- Exercise aim:
Give back all the records exactly, keeping every line whole.

(Source data)
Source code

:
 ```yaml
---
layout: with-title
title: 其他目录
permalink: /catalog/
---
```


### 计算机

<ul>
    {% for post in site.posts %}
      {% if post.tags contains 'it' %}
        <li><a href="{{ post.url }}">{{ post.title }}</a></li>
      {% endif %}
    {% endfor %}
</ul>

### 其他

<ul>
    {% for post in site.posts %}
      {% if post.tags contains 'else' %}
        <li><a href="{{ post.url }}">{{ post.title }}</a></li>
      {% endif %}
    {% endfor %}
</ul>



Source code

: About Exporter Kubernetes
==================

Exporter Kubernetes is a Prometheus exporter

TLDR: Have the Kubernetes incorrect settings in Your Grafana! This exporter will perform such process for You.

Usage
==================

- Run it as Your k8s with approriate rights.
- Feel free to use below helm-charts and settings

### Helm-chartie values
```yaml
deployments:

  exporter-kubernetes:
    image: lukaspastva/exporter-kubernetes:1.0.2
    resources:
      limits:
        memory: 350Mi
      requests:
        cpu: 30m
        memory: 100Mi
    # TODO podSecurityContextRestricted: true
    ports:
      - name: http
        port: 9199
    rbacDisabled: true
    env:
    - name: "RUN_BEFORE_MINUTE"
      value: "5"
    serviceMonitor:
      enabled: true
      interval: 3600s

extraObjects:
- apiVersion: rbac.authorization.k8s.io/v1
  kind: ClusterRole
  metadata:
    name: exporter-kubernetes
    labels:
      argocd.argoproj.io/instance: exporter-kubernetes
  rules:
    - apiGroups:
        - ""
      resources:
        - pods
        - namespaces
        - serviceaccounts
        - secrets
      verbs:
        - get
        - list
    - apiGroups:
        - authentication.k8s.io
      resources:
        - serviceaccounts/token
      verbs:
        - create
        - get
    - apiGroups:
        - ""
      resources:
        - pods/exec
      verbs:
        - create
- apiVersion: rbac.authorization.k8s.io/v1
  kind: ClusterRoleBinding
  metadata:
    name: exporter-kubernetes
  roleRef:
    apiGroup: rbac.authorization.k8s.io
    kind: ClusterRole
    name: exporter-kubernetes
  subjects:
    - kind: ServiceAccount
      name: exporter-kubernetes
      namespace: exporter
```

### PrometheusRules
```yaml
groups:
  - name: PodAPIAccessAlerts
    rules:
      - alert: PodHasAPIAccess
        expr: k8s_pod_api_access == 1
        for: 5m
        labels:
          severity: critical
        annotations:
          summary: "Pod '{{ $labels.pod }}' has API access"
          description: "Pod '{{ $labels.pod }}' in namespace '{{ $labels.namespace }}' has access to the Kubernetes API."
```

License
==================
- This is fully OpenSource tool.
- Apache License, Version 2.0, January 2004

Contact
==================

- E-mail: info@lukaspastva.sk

- Response for this exercise:
Source code

:
 ```yaml
---
layout: with-title
title: 其他目录
permalink: /catalog/
---
```


### 计算机

<ul>
    {% for post in site.posts %}
      {% if post.tags contains 'it' %}
        <li><a href="{{ post.url }}">{{ post.title }}</a></li>
      {% endif %}
    {% endfor %}
</ul>

### 其他

<ul>
    {% for post in site.posts %}
      {% if post.tags contains 'else' %}
        <li><a href="{{ post.url }}">{{ post.title }}</a></li>
      {% endif %}
    {% endfor %}
</ul>



Source code

: About Exporter Kubernetes
==================

Exporter Kubernetes is a Prometheus exporter

TLDR: Have the Kubernetes incorrect settings in Your Grafana! This exporter will perform such process for You.

Usage
==================

- Run it as Your k8s with approriate rights.
- Feel free to use below helm-charts and settings

### Helm-chartie values
```yaml
deployments:

  exporter-kubernetes:
    image: lukaspastva/exporter-kubernetes:1.0.2
    resources:
      limits:
        memory: 350Mi
      requests:
        cpu: 30m
        memory: 100Mi
    # TODO podSecurityContextRestricted: true
    ports:
      - name: http
        port: 9199
    rbacDisabled: true
    env:
    - name: "RUN_BEFORE_MINUTE"
      value: "5"
    serviceMonitor:
      enabled: true
      interval: 3600s

extraObjects:
- apiVersion: rbac.authorization.k8s.io/v1
  kind: ClusterRole
  metadata:
    name: exporter-kubernetes
    labels:
      argocd.argoproj.io/instance: exporter-kubernetes
  rules:
    - apiGroups:
        - ""
      resources:
        - pods
        - namespaces
        - serviceaccounts
        - secrets
      verbs:
        - get
        - list
    - apiGroups:
        - authentication.k8s.io
      resources:
        - serviceaccounts/token
      verbs:
        - create
        - get
    - apiGroups:
        - ""
      resources:
        - pods/exec
      verbs:
        - create
- apiVersion: rbac.authorization.k8s.io/v1
  kind: ClusterRoleBinding
  metadata:
    name: exporter-kubernetes
  roleRef:
    apiGroup: rbac.authorization.k8s.io
    kind: ClusterRole
    name: exporter-kubernetes
  subjects:
    - kind: ServiceAccount
      name: exporter-kubernetes
      namespace: exporter
```

### PrometheusRules
```yaml
groups:
  - name: PodAPIAccessAlerts
    rules:
      - alert: PodHasAPIAccess
        expr: k8s_pod_api_access == 1
        for: 5m
        labels:
          severity: critical
        annotations:
          summary: "Pod '{{ $labels.pod }}' has API access"
          description: "Pod '{{ $labels.pod }}' in namespace '{{ $labels.namespace }}' has access to the Kubernetes API."
```

License
==================
- This is fully OpenSource tool.
- Apache License, Version 2.0, January 2004

Contact
==================

- E-mail: info@lukaspastva.sk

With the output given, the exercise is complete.